## Exercise requirements
Up to and including the line that contains "or to execute the client calls.", repeat the entries below exactly from the first line on. Do not carry over any pictures.

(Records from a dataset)
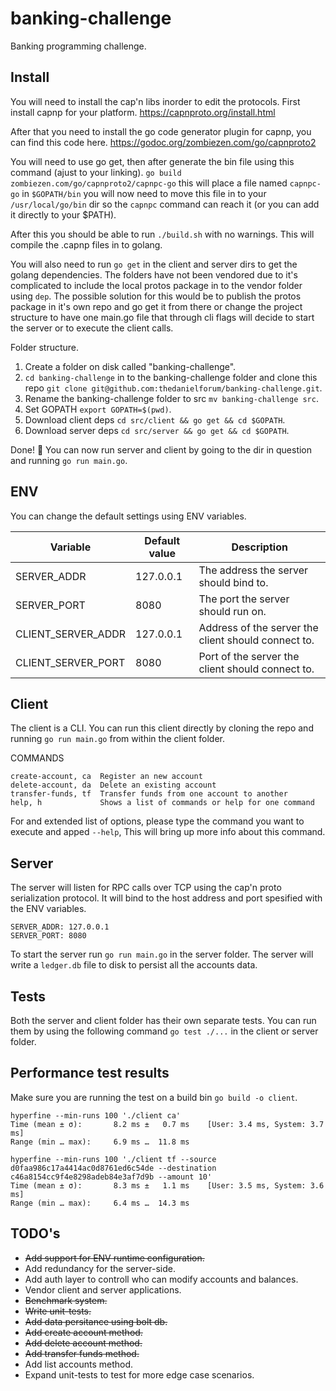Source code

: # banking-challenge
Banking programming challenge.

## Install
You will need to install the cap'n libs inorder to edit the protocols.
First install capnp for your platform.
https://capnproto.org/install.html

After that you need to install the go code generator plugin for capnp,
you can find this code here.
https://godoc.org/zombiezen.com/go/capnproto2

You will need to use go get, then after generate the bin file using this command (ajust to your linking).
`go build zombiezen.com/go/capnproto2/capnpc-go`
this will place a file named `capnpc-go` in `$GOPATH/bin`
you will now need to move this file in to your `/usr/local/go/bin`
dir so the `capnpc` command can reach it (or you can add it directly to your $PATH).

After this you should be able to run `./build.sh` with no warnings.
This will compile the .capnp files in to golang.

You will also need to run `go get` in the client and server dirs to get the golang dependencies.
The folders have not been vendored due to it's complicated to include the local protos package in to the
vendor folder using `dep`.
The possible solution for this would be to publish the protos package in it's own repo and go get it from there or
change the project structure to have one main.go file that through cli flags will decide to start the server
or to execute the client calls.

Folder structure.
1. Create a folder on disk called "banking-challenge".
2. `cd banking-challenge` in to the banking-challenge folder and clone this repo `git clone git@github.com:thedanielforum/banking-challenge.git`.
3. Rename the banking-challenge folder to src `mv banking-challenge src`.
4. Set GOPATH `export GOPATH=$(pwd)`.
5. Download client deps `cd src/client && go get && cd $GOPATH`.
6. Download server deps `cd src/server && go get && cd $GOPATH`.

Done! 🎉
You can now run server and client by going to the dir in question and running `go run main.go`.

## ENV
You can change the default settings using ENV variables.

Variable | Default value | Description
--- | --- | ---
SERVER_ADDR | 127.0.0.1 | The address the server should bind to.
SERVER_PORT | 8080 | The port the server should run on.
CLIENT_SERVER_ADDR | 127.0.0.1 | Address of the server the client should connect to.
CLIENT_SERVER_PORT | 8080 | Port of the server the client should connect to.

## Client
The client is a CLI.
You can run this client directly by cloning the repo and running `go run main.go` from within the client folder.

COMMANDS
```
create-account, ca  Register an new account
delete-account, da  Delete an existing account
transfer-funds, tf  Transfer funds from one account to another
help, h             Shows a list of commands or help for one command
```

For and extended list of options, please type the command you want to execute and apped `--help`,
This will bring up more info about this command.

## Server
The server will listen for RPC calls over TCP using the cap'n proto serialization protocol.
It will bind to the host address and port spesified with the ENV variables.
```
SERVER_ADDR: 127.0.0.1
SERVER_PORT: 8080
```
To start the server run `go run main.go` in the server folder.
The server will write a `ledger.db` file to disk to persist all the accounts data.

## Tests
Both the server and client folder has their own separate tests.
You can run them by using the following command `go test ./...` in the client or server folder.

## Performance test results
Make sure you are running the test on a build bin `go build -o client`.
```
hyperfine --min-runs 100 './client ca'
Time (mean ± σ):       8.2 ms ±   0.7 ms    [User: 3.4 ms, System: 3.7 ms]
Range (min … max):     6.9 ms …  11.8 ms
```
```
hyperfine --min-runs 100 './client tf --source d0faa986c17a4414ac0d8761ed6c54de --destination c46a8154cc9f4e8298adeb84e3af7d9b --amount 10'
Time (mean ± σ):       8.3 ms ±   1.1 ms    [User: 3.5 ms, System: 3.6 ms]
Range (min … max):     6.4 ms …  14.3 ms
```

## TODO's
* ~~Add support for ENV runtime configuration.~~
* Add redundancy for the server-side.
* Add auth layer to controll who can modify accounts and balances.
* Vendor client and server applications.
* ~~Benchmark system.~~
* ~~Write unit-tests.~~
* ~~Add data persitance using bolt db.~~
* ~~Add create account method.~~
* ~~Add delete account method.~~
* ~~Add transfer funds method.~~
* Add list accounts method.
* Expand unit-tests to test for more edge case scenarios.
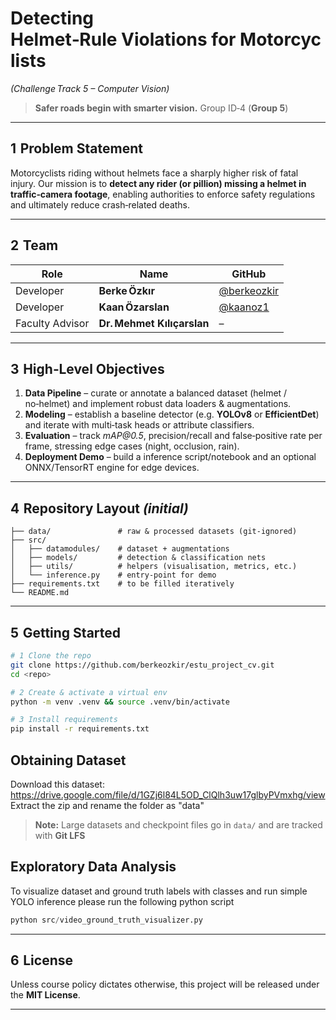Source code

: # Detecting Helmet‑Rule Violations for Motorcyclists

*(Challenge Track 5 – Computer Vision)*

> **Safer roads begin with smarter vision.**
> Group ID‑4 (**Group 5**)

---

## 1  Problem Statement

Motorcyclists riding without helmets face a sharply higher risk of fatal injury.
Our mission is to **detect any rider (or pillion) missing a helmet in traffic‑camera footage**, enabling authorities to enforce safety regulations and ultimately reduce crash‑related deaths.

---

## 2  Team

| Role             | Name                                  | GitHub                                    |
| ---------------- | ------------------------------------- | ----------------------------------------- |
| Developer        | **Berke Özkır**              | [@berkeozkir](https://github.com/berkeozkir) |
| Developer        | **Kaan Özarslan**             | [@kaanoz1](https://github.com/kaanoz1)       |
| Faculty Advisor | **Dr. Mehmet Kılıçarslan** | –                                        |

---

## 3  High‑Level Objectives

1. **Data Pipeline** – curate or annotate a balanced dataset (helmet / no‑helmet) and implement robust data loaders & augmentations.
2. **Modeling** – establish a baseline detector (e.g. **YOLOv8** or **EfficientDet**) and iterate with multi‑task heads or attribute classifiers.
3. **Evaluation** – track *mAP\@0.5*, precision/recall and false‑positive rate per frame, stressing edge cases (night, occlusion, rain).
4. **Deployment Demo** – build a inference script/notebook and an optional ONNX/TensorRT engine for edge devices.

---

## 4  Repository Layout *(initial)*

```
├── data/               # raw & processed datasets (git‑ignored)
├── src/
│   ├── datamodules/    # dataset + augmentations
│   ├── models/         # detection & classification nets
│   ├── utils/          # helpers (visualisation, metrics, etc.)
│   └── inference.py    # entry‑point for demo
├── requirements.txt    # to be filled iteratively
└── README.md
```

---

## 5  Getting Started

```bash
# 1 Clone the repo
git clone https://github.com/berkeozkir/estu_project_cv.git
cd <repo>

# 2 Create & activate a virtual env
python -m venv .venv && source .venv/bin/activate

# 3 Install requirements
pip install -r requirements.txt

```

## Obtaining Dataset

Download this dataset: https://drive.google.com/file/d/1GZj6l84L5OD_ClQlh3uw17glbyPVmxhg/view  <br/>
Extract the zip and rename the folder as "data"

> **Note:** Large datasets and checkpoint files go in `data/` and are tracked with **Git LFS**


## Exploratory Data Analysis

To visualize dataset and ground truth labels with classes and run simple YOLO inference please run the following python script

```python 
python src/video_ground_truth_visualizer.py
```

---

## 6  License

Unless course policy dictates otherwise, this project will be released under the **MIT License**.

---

## Task answer
Source code

: # banking-challenge
Banking programming challenge.

## Install
You will need to install the cap'n libs inorder to edit the protocols.
First install capnp for your platform.
https://capnproto.org/install.html

After that you need to install the go code generator plugin for capnp,
you can find this code here.
https://godoc.org/zombiezen.com/go/capnproto2

You will need to use go get, then after generate the bin file using this command (ajust to your linking).
`go build zombiezen.com/go/capnproto2/capnpc-go`
this will place a file named `capnpc-go` in `$GOPATH/bin`
you will now need to move this file in to your `/usr/local/go/bin`
dir so the `capnpc` command can reach it (or you can add it directly to your $PATH).

After this you should be able to run `./build.sh` with no warnings.
This will compile the .capnp files in to golang.

You will also need to run `go get` in the client and server dirs to get the golang dependencies.
The folders have not been vendored due to it's complicated to include the local protos package in to the
vendor folder using `dep`.
The possible solution for this would be to publish the protos package in it's own repo and go get it from there or
change the project structure to have one main.go file that through cli flags will decide to start the server
or to execute the client calls.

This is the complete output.